Quando a próxima crise vier — e ela virá — não será anunciada por alarmes, nem provocada por bancos falindo em horário comercial. Virá silenciosa, algorítmica, travestida de normalidade, operando nas franjas do sistema. Não será preciso quebrar instituições: bastará não conseguir rastrear quem as move. E, quando procurarmos os culpados, descobriremos que estavam escondidos a céu aberto — nos fundos não bancários, nos mercados desregulados, nos fluxos que ninguém ousou interromper.
A manchete do Financial Times anuncia que Bruxelas está preparando para fazer um teste de estresse ao setor financeiro não bancário — hedge funds, fundos de pensão, firmas de crédito privado.
Podemos até dizer que o gesto é tardio, mas não há dúvida que é necessário, para compreender os riscos sistêmicos que esses atores representam. Mas por mais promissora que pareça a iniciativa, o que a notícia não diz é o que mais preocupa: quem vai pagatlr quando o risco se concretiza.
Desde 2008, o centro de gravidade do crédito europeu migrou silenciosamente dos bancos para o que os reguladores chamam de “NBFI” — non-bank financial intermediaries. Instituições que movimentam trilhões, emprestam com apetite, operam à sombra das regras tradicionais e que, em tempos de bonança, geram rentabilidade. Mas, quando a maré baixa — como mostrou a guerra na Ucrânia ou a alta dos juros — são os mesmos que despejam o caos no sistema.
O silêncio da reportagem é ensurdecedor sobre as pessoas. Fala-se de sistemas, fluxos, liquidez. Mas não há menção aos lares que perdem poupança, aos empregos corroídos por instabilidade, aos pequenos empresários que pagam juros exorbitantes porque o mercado “não confia”. A abstração do risco financeiro esconde seu impacto humano.
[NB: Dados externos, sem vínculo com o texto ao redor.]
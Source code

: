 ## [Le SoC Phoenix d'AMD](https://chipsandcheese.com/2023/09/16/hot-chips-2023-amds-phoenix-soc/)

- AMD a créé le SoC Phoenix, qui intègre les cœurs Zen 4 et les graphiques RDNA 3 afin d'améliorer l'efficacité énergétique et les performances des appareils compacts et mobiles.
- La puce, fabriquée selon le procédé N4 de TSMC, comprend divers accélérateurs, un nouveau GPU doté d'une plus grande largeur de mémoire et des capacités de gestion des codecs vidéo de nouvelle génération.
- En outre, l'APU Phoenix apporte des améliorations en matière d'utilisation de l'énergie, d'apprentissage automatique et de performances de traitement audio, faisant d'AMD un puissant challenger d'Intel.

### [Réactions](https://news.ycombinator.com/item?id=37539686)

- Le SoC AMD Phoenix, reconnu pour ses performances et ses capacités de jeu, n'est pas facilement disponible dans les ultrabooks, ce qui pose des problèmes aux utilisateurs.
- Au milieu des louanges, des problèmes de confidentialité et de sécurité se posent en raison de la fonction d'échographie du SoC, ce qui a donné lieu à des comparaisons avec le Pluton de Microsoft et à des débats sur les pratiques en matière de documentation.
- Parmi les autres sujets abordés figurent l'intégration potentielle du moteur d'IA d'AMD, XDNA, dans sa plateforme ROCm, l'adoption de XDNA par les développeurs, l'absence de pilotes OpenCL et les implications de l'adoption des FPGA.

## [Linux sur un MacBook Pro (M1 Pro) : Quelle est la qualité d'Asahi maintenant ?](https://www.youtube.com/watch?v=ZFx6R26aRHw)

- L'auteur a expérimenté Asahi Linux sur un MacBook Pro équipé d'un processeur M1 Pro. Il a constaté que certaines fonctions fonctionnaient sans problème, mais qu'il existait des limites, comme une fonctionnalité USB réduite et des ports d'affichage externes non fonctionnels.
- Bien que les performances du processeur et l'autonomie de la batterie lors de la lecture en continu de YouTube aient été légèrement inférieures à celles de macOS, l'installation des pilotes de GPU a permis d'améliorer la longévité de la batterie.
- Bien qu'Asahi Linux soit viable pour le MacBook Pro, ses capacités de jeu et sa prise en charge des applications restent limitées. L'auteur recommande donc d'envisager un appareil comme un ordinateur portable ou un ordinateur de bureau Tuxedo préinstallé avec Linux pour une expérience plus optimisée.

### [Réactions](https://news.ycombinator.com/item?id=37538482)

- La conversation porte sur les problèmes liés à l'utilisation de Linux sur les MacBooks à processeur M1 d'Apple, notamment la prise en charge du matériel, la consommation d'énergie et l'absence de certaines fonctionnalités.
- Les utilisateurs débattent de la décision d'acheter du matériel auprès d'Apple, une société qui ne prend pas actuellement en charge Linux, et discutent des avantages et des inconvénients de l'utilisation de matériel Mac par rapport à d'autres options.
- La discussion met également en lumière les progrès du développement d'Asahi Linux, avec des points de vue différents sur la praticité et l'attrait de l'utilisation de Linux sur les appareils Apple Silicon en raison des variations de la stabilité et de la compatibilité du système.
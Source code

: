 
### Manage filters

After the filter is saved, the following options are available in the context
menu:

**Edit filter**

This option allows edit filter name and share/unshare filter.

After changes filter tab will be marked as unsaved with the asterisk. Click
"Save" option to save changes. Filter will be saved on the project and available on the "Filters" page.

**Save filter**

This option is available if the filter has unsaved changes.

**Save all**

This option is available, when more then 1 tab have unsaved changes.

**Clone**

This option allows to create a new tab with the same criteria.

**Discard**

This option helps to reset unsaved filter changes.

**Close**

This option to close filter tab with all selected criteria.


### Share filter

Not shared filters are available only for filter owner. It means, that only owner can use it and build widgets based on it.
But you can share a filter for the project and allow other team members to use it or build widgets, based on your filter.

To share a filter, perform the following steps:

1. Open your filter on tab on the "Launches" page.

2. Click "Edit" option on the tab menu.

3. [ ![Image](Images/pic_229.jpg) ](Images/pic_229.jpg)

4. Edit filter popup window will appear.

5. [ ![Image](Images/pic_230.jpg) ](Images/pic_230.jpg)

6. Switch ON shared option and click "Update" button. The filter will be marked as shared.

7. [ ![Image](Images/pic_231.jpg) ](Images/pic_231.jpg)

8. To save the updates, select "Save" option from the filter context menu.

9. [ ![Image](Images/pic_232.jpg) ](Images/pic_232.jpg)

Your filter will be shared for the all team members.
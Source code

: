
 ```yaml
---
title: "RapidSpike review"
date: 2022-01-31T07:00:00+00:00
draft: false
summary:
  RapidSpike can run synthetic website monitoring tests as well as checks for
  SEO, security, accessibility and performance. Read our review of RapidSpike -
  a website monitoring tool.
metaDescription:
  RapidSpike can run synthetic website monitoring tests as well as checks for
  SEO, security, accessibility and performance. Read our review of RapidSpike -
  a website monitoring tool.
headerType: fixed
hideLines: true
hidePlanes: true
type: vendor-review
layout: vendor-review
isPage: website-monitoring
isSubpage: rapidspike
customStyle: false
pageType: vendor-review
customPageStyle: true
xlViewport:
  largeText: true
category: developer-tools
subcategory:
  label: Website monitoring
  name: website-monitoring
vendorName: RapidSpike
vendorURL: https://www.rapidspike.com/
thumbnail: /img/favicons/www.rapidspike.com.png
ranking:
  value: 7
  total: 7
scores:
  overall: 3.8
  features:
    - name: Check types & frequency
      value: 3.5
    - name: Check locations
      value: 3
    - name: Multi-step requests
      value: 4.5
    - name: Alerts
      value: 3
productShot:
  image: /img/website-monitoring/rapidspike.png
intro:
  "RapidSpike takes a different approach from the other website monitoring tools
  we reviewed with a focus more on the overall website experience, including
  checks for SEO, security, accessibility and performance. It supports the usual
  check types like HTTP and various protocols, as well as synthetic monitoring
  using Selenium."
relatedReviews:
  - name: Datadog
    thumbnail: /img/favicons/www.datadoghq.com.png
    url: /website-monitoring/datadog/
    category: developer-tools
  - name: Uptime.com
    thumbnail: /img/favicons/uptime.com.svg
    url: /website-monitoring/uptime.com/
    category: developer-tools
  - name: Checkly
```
Os testes de estresse, ainda que sofisticados, têm um vício de origem: avaliam a capacidade do sistema de não colapsar. Mas não avaliam a sua capacidade de distribuir dano sem fazer barulho. O setor não bancário opera em velocidade e opacidade, alimentando a ilusão de que o dinheiro flui livre — quando na verdade apenas circunda regulações, evade responsabilidade e terceiriza impactos.
Enquanto isso, os reguladores falam em “eventuais riscos” com um léxico técnico que beira a abdicação ética. O que a notícia cala é justamente isso: a ausência de mecanismos democráticos para controlar os fluxos financeiros que moldam o mundo.
Um verdadeiro teste de estresse não deveria apenas medir o quanto o sistema aguenta. Deveria perguntar quem é que não aguenta mais.